The crisis that has gripped our society, urges us inexorably to reconsider our views, which are our most valuable possessions. Often the ‘values’ are invoked as a kind of talisman for which we should stand up, no matter what it costs. But we are less verbose when it comes to the content, and that’s the problem. […] For what values we are ready to sell everything that we possess in order to acquire and protect them? Maybe our aggressors have finally compelled us to identify the object of our resistance?
He spoke of the sterility of materialism:
We have never had such prosperity, such a comfortable life and known such security in France as it is today.
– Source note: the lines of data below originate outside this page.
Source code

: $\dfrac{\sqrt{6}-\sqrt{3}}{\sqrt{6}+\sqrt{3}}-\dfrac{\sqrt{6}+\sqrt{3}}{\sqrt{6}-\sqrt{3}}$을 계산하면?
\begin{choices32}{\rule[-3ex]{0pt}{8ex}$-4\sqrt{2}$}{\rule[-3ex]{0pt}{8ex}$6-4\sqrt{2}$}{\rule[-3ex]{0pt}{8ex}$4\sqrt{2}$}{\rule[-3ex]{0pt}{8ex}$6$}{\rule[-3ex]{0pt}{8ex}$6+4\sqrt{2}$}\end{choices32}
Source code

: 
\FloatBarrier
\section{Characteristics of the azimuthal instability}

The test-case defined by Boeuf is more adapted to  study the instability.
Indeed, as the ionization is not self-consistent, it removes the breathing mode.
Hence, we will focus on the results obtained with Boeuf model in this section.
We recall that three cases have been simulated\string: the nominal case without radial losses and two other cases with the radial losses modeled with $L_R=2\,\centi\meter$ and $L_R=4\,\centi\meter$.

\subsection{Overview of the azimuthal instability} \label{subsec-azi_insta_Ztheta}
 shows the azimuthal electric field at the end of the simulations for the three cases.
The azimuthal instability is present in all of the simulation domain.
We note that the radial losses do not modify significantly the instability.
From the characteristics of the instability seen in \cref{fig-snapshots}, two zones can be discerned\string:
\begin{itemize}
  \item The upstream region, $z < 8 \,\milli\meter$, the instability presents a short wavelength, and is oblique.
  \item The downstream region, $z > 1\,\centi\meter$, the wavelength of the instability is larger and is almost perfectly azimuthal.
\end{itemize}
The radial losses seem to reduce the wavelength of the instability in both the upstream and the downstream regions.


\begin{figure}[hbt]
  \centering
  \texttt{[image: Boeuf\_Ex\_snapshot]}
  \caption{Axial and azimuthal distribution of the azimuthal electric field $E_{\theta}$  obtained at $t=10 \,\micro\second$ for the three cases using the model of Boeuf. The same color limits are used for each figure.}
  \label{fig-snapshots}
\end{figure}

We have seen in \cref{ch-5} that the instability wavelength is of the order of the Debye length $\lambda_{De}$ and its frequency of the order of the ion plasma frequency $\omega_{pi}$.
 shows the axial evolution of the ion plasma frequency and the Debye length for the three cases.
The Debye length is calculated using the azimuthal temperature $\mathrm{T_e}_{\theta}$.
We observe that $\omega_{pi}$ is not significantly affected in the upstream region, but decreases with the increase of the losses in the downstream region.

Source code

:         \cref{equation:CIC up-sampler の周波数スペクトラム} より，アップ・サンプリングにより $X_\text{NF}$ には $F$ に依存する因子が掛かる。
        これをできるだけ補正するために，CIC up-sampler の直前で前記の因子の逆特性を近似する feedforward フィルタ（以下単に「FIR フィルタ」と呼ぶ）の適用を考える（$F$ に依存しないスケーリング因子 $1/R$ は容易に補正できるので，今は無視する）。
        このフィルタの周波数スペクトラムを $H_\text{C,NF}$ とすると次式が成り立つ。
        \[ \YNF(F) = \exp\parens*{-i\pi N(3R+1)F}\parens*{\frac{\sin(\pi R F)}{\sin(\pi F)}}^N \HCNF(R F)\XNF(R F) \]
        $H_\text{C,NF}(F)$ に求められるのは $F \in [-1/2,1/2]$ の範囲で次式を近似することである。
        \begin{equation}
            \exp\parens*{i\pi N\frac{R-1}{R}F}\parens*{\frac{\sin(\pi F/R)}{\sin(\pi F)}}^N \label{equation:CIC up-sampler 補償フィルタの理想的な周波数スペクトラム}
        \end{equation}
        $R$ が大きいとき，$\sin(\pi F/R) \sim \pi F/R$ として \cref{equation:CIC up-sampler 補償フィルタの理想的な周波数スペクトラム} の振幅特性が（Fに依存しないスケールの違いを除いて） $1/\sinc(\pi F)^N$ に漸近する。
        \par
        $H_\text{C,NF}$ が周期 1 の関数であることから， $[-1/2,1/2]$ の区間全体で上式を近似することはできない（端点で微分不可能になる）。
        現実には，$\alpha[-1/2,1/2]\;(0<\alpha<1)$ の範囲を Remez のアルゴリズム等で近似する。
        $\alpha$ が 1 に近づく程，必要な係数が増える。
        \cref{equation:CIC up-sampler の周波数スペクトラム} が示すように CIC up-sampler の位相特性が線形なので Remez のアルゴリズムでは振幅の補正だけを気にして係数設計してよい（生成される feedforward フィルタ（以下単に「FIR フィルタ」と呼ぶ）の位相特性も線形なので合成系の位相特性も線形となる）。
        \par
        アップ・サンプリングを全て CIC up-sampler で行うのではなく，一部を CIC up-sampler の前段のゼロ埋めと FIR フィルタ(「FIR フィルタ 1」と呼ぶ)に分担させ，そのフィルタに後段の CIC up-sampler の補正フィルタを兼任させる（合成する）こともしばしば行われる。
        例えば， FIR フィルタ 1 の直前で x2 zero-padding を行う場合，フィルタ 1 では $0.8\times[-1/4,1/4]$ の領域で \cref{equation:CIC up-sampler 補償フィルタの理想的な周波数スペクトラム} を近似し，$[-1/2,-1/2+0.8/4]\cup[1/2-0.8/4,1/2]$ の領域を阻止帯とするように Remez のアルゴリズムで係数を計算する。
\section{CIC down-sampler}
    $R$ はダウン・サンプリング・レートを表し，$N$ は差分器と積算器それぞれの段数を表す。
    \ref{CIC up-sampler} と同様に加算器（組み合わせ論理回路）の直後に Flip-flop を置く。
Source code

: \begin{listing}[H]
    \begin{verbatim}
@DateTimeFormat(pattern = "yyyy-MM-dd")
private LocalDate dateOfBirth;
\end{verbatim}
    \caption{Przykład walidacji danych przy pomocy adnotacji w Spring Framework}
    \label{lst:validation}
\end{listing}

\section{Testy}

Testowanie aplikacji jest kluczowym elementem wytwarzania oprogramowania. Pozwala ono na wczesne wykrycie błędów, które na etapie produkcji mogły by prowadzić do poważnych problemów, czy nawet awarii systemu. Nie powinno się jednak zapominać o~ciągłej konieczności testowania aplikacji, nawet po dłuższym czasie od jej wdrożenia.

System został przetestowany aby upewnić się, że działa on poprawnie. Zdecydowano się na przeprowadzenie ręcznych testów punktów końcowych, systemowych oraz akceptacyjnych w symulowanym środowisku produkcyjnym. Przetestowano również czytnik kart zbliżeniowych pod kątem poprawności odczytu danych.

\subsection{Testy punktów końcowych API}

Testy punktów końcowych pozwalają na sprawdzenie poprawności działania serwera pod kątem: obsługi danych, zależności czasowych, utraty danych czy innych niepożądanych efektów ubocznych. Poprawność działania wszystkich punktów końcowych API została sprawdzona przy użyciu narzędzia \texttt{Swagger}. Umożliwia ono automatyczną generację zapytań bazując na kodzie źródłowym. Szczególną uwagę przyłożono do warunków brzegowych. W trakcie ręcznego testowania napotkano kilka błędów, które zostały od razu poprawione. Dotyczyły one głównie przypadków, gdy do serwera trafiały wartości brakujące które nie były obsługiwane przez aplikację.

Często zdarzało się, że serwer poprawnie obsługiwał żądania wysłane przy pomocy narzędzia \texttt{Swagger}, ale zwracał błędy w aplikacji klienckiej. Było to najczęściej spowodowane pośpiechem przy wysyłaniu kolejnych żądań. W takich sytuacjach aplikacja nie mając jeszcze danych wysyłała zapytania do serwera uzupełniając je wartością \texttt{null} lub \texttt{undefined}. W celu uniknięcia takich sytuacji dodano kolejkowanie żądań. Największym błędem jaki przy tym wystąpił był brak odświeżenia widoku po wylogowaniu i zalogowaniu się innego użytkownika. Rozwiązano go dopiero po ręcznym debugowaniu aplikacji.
So many produced and – albeit unequally – distributed goods but it doesn’t prevent that we are afraid. Is that fear stirred therefore that we could lose so much of it?
He spoke of morality’s decline:
The silence of the parents towards their children and the failure of the transmission of values. The silence of the elites against the decline of morals and legalizing of aberrations. Silence at work, at home silence, silence in the city. For what purpose should we talk? The many fears create blocks, a collective fear and anxiety. The anxiety urges us to hide and hide. Where will we find the strength to face these dangers? For those of us who believe in Jesus Christ, hope lies in trusting in His Word.
He spoke of questioning God:
In this terrible time we’re going through, how can we make our own this cry to God of the prophet Jeremiah, in the midst of attacks of which he was the object? How can we not turn against God and not demand an account from him?
He said that to cry out to God is not to lack faith:
It is, on the contrary, to continue to speak to Him and to call upon Him in the precise moment when events seem to call into question His power and His love. It is to continue to affirm our faith in Him, our trust in the Face of love and mercy He has shown in His Son Jesus Christ.
He spoke of life:
The hope written by God on the heart of man has a name: it is called life. Hope has a face, the face of Christ giving his life in sacrifice so that men may have life in abundance. Hope has a project, the project of gathering humanity into one people, not by extermination but by conviction and by the call to freedom. It is this hope in the midst of trial that forever blocks for us the path to despair, vengeance, and death.
He said murder could assault but not defeat Father Hamel’s faith:
It is this conviction that was savagely wounded at Saint-Étienne du Rouvray, and it is thanks to this conviction that we can resist the temptation to nihilism and a taste for death. It is thanks to this conviction that we refuse to become delirious with conspiracy theories and allow our society become gangrenous with the virus of suspicion.
And he spoke of perseverance:
For we who believe in the God of Jesus Christ, this hope is trusting in the word of God as the prophet Jeremiah received it and relayed it: “Though they fight against you, they shall not prevail, for I am with you, to save and rescue you. I will rescue you from the hand of the wicked, and ransom you from the power of the violent.” My rampart is the love of God.